- [Brief]:
Copy exactly the last part of the entries, starting from the line with "please do proper" and including the final line.

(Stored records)
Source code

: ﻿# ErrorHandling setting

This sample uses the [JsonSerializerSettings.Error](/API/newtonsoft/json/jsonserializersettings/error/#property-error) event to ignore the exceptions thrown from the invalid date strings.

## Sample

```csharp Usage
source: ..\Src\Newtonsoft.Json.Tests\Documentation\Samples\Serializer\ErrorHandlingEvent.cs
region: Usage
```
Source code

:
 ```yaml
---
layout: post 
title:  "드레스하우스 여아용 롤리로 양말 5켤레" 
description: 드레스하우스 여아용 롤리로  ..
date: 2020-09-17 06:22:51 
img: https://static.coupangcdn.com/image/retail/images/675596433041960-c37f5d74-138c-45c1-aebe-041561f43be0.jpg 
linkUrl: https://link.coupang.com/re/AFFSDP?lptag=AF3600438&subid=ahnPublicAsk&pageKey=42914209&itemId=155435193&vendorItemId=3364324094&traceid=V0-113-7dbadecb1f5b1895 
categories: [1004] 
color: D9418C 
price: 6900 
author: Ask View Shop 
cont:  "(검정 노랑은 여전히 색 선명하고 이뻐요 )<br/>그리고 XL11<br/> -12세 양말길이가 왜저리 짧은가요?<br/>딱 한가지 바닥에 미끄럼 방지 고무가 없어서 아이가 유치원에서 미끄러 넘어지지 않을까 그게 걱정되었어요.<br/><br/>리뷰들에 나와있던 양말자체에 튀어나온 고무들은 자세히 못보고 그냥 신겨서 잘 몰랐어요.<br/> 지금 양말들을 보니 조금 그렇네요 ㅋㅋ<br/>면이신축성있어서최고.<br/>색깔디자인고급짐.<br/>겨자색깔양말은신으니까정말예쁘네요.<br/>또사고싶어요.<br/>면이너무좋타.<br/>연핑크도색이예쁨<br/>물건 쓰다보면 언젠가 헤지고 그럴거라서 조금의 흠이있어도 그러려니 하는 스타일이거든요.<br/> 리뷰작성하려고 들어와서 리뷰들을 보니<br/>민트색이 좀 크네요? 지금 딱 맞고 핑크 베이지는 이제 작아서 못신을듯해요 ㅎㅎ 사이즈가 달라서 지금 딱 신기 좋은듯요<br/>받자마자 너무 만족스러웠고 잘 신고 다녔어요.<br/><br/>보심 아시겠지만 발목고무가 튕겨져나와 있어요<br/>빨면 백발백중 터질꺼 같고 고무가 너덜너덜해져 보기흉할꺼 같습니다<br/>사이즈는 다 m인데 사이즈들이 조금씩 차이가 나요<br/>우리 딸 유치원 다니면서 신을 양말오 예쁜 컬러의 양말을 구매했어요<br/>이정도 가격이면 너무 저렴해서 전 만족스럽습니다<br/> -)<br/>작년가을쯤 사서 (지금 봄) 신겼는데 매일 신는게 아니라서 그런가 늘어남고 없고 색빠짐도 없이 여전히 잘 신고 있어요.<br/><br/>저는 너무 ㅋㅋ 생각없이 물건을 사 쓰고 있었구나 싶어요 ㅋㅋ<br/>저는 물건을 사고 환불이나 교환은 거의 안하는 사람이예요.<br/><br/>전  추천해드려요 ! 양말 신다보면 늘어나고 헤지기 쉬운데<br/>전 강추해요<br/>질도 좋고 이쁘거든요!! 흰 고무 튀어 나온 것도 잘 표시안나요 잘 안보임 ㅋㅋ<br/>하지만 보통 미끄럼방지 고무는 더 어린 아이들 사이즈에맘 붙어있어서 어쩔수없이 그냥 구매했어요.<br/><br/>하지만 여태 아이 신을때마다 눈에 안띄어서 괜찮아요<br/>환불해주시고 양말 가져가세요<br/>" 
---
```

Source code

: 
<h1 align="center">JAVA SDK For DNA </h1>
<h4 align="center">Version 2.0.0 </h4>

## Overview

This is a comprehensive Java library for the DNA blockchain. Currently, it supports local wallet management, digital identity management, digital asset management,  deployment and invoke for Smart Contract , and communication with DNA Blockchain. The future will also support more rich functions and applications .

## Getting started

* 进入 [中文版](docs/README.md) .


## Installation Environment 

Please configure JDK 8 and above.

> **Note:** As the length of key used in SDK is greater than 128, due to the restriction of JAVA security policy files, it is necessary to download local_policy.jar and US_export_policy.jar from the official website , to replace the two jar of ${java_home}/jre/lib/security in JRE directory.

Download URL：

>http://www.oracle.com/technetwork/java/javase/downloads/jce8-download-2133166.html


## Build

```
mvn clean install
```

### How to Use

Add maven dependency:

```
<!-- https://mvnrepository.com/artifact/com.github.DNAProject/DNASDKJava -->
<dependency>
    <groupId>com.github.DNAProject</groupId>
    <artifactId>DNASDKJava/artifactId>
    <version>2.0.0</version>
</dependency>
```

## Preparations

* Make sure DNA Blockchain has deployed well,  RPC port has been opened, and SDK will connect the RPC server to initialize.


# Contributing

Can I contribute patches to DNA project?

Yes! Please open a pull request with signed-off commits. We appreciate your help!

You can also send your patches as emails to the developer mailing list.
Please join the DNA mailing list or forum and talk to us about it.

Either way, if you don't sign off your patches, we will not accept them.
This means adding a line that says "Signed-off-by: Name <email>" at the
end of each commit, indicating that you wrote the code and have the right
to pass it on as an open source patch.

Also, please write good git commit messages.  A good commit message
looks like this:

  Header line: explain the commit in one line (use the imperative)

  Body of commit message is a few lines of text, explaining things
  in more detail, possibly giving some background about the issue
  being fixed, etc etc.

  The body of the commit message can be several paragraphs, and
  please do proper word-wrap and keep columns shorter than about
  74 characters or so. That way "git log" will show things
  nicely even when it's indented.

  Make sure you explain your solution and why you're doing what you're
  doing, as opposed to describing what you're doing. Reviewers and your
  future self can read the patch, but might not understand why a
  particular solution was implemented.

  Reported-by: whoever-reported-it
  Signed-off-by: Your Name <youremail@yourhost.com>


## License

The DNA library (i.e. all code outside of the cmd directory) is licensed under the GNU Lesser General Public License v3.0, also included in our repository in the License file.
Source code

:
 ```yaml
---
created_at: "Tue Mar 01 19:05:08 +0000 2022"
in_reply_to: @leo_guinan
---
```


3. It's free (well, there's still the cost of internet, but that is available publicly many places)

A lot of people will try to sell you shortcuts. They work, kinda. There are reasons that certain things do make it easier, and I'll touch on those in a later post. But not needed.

- [Solution for this task]:
  please do proper word-wrap and keep columns shorter than about
  74 characters or so. That way "git log" will show things
  nicely even when it's indented.

  Make sure you explain your solution and why you're doing what you're
  doing, as opposed to describing what you're doing. Reviewers and your
  future self can read the patch, but might not understand why a
  particular solution was implemented.

  Reported-by: whoever-reported-it
  Signed-off-by: Your Name <youremail@yourhost.com>


## License

The DNA library (i.e. all code outside of the cmd directory) is licensed under the GNU Lesser General Public License v3.0, also included in our repository in the License file.
Source code

:
 ```yaml
---
created_at: "Tue Mar 01 19:05:08 +0000 2022"
in_reply_to: @leo_guinan
---
```


3. It's free (well, there's still the cost of internet, but that is available publicly many places)

A lot of people will try to sell you shortcuts. They work, kinda. There are reasons that certain things do make it easier, and I'll touch on those in a later post. But not needed.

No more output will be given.